Data extracts:
------------------------------------

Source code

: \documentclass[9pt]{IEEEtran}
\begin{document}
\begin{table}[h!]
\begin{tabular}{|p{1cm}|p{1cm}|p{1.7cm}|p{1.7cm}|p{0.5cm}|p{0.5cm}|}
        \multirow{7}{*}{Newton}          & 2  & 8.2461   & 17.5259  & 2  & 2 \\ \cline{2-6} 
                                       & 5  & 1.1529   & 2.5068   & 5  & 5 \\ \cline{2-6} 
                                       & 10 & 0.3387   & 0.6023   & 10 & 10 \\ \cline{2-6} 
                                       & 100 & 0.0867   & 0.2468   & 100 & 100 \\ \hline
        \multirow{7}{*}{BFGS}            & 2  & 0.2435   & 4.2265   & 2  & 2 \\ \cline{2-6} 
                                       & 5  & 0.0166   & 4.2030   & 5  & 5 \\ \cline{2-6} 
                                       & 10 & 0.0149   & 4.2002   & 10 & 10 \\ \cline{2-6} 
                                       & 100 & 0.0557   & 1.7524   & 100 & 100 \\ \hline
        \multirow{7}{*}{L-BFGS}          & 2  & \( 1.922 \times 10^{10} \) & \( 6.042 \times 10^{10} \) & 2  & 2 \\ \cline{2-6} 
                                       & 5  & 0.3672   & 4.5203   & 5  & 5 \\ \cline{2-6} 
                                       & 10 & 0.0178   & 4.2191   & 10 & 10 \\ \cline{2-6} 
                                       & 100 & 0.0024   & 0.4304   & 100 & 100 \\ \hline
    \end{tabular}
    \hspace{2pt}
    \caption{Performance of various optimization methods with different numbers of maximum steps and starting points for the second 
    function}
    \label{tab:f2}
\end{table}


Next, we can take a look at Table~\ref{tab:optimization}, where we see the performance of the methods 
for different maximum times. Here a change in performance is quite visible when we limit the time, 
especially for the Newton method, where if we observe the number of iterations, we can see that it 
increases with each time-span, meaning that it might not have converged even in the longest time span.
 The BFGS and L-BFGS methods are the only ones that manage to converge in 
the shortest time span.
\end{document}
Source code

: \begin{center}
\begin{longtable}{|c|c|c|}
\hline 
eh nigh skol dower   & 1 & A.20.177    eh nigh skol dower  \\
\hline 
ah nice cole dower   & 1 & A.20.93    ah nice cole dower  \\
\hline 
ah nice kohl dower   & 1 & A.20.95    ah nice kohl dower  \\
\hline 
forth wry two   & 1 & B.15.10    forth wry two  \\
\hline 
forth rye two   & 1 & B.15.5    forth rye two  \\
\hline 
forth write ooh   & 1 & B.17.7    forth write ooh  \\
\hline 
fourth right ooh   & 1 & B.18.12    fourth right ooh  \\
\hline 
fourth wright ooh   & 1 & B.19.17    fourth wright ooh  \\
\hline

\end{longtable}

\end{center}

------------------------------------

Your task:
Using the material above, write out each entry again with nothing changed.

Reply:
Source code

: \documentclass[9pt]{IEEEtran}
\begin{document}
\begin{table}[h!]
\begin{tabular}{|p{1cm}|p{1cm}|p{1.7cm}|p{1.7cm}|p{0.5cm}|p{0.5cm}|}
        \multirow{7}{*}{Newton}          & 2  & 8.2461   & 17.5259  & 2  & 2 \\ \cline{2-6} 
                                       & 5  & 1.1529   & 2.5068   & 5  & 5 \\ \cline{2-6} 
                                       & 10 & 0.3387   & 0.6023   & 10 & 10 \\ \cline{2-6} 
                                       & 100 & 0.0867   & 0.2468   & 100 & 100 \\ \hline
        \multirow{7}{*}{BFGS}            & 2  & 0.2435   & 4.2265   & 2  & 2 \\ \cline{2-6} 
                                       & 5  & 0.0166   & 4.2030   & 5  & 5 \\ \cline{2-6} 
                                       & 10 & 0.0149   & 4.2002   & 10 & 10 \\ \cline{2-6} 
                                       & 100 & 0.0557   & 1.7524   & 100 & 100 \\ \hline
        \multirow{7}{*}{L-BFGS}          & 2  & \( 1.922 \times 10^{10} \) & \( 6.042 \times 10^{10} \) & 2  & 2 \\ \cline{2-6} 
                                       & 5  & 0.3672   & 4.5203   & 5  & 5 \\ \cline{2-6} 
                                       & 10 & 0.0178   & 4.2191   & 10 & 10 \\ \cline{2-6} 
                                       & 100 & 0.0024   & 0.4304   & 100 & 100 \\ \hline
    \end{tabular}
    \hspace{2pt}
    \caption{Performance of various optimization methods with different numbers of maximum steps and starting points for the second 
    function}
    \label{tab:f2}
\end{table}


Next, we can take a look at Table~\ref{tab:optimization}, where we see the performance of the methods 
for different maximum times. Here a change in performance is quite visible when we limit the time, 
especially for the Newton method, where if we observe the number of iterations, we can see that it 
increases with each time-span, meaning that it might not have converged even in the longest time span.
 The BFGS and L-BFGS methods are the only ones that manage to converge in 
the shortest time span.
\end{document}
Source code

: \begin{center}
\begin{longtable}{|c|c|c|}
\hline 
eh nigh skol dower   & 1 & A.20.177    eh nigh skol dower  \\
\hline 
ah nice cole dower   & 1 & A.20.93    ah nice cole dower  \\
\hline 
ah nice kohl dower   & 1 & A.20.95    ah nice kohl dower  \\
\hline 
forth wry two   & 1 & B.15.10    forth wry two  \\
\hline 
forth rye two   & 1 & B.15.5    forth rye two  \\
\hline 
forth write ooh   & 1 & B.17.7    forth write ooh  \\
\hline 
fourth right ooh   & 1 & B.18.12    fourth right ooh  \\
\hline 
fourth wright ooh   & 1 & B.19.17    fourth wright ooh  \\
\hline

\end{longtable}

\end{center}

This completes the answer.